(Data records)
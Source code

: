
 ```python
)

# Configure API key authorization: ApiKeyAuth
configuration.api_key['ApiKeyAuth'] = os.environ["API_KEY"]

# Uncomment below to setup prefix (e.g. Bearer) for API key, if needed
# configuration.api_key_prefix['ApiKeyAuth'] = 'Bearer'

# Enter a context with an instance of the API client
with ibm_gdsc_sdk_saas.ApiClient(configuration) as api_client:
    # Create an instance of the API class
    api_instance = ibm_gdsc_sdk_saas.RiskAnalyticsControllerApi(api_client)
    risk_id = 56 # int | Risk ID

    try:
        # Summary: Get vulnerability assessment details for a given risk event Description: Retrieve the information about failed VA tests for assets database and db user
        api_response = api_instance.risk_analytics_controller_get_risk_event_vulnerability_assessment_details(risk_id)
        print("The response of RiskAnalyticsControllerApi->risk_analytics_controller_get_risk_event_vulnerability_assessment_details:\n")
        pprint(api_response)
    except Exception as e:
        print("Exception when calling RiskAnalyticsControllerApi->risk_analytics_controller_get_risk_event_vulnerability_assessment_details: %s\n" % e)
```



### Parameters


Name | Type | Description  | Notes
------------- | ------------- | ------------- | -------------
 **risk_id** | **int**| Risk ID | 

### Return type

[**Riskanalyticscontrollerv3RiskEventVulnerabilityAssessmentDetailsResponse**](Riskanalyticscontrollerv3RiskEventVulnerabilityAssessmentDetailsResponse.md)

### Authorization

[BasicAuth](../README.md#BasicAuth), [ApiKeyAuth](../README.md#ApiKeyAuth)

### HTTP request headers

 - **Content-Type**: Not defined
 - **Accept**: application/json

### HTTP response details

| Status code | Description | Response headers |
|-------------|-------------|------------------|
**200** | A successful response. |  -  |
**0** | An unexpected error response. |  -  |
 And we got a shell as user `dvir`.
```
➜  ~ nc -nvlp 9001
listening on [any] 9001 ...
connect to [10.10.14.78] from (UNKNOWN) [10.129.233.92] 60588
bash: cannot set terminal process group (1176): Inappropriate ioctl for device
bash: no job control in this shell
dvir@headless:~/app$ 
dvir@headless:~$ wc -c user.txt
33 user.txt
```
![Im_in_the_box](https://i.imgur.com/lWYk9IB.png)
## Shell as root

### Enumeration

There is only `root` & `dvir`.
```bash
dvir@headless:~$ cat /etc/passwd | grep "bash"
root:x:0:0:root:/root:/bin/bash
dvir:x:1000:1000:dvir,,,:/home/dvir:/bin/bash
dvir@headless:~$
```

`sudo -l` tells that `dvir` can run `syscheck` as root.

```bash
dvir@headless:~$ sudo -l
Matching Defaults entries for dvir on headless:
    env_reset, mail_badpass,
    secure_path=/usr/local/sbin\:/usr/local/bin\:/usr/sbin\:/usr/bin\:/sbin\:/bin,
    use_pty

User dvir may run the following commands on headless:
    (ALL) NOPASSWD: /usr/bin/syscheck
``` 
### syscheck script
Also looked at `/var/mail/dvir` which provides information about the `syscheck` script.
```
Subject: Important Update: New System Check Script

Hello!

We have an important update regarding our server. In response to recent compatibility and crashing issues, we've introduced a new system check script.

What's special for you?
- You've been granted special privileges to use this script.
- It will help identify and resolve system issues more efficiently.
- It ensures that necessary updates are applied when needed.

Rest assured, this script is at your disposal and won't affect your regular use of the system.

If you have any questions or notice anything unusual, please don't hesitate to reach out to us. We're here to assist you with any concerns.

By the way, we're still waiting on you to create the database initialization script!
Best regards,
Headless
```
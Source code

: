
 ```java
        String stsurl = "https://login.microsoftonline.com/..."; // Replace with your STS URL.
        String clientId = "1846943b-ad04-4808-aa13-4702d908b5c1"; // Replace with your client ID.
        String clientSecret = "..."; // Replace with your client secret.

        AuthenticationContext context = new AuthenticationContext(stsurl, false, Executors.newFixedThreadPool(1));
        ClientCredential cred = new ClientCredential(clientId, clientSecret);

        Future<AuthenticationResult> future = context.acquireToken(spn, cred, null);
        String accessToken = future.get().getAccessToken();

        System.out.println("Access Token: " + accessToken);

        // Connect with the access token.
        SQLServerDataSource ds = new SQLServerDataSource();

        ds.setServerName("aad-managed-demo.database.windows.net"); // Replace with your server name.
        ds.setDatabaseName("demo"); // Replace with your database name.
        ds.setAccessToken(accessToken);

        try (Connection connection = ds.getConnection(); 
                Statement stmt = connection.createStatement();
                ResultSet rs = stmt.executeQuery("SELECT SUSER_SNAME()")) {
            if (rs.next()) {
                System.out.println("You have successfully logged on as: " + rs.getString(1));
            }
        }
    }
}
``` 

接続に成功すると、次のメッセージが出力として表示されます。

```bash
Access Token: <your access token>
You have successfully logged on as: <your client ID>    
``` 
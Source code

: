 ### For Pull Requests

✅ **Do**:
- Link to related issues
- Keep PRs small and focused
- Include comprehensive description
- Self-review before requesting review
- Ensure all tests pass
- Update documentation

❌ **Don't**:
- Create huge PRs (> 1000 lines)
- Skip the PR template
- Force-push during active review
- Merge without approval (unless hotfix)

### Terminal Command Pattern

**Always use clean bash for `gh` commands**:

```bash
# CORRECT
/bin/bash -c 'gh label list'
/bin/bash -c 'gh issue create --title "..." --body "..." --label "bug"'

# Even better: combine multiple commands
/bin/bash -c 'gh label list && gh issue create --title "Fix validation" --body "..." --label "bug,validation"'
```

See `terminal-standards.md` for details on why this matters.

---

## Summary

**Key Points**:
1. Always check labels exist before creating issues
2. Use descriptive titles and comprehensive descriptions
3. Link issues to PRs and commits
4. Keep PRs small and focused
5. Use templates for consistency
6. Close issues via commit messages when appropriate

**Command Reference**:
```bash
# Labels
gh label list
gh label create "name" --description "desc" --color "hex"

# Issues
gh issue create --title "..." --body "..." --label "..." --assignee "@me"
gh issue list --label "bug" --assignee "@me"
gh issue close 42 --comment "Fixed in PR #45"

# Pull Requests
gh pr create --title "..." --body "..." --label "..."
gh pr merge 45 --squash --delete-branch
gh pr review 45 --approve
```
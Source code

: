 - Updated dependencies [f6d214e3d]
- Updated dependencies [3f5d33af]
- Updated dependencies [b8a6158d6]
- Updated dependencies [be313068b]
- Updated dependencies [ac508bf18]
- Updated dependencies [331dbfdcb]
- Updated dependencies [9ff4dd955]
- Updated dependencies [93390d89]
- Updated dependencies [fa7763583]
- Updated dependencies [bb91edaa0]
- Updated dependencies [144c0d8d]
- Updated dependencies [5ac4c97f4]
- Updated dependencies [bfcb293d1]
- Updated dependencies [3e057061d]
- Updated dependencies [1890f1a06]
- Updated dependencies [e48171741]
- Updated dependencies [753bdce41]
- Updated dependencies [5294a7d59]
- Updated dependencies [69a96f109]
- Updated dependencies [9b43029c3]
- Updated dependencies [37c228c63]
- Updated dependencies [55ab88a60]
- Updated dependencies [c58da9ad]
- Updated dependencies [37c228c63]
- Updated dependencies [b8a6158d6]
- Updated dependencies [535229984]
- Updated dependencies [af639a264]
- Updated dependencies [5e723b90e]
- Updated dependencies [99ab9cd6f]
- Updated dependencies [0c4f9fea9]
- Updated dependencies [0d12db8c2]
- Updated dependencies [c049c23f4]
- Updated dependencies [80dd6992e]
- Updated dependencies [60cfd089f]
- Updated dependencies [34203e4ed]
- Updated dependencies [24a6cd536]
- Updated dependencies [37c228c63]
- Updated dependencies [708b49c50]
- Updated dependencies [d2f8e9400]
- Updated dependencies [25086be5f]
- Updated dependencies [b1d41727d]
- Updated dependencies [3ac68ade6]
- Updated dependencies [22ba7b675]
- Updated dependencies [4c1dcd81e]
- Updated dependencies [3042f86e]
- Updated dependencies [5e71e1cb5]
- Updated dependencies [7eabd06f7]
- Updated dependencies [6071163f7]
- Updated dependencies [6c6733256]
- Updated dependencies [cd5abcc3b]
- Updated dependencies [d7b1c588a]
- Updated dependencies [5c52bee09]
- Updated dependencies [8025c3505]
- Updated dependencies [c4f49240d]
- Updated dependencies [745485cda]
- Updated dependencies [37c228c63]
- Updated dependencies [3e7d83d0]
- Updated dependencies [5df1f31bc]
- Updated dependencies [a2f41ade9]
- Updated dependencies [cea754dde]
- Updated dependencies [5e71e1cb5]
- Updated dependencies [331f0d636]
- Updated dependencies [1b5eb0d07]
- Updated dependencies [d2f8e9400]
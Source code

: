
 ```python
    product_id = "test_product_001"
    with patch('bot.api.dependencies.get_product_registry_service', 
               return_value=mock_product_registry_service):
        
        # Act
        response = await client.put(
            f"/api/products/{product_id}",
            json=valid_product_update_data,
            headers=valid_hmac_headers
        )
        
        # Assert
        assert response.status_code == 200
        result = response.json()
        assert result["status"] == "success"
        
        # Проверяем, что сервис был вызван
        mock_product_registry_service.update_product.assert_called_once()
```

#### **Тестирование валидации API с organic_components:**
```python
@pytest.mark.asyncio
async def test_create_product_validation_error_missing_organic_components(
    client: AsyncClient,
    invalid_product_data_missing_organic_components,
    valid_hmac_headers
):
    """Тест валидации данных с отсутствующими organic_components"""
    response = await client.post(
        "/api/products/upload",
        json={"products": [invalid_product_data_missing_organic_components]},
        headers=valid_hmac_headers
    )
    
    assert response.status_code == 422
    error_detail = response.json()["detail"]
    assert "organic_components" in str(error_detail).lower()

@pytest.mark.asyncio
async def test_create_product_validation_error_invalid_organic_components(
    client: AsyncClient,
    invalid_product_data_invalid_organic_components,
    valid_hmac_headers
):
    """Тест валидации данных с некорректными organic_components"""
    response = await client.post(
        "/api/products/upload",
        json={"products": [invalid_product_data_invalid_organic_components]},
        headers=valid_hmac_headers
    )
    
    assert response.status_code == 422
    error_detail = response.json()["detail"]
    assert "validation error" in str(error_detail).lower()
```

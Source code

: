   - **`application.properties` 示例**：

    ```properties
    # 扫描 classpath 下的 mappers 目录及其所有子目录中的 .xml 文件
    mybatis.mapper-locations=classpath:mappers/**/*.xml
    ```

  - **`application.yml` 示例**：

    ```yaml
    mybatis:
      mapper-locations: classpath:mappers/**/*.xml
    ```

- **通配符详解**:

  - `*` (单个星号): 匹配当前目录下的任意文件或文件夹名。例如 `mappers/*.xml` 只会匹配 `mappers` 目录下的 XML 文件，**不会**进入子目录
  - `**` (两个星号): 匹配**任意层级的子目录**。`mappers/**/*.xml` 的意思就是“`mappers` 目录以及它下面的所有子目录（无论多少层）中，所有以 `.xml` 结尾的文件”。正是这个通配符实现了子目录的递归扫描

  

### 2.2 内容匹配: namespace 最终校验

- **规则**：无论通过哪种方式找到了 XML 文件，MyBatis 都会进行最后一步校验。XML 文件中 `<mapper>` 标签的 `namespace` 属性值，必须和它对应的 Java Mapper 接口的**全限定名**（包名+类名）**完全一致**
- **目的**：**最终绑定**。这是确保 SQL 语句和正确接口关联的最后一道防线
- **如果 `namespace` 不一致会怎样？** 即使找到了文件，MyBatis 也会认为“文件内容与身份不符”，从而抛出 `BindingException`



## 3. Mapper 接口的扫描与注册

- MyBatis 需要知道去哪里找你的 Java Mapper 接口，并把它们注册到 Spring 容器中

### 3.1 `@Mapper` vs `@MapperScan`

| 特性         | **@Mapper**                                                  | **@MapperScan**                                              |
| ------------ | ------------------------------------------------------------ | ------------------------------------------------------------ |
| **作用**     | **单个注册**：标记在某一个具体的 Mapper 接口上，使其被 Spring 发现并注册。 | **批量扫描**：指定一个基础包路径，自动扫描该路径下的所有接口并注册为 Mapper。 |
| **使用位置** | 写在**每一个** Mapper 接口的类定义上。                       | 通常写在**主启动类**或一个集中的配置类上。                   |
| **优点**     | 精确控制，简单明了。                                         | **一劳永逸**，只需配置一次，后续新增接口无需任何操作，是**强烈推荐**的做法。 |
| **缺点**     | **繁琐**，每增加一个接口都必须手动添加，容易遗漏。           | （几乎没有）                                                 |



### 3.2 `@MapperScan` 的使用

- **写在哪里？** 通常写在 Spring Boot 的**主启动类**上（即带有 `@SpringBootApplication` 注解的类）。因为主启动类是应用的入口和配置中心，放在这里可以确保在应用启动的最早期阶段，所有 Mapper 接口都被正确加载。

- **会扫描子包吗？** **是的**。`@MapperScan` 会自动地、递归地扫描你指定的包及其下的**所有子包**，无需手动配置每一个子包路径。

[Assigned task] Across all the records above, count the lines that contain "https" and reply with only the number.

[Your response] 2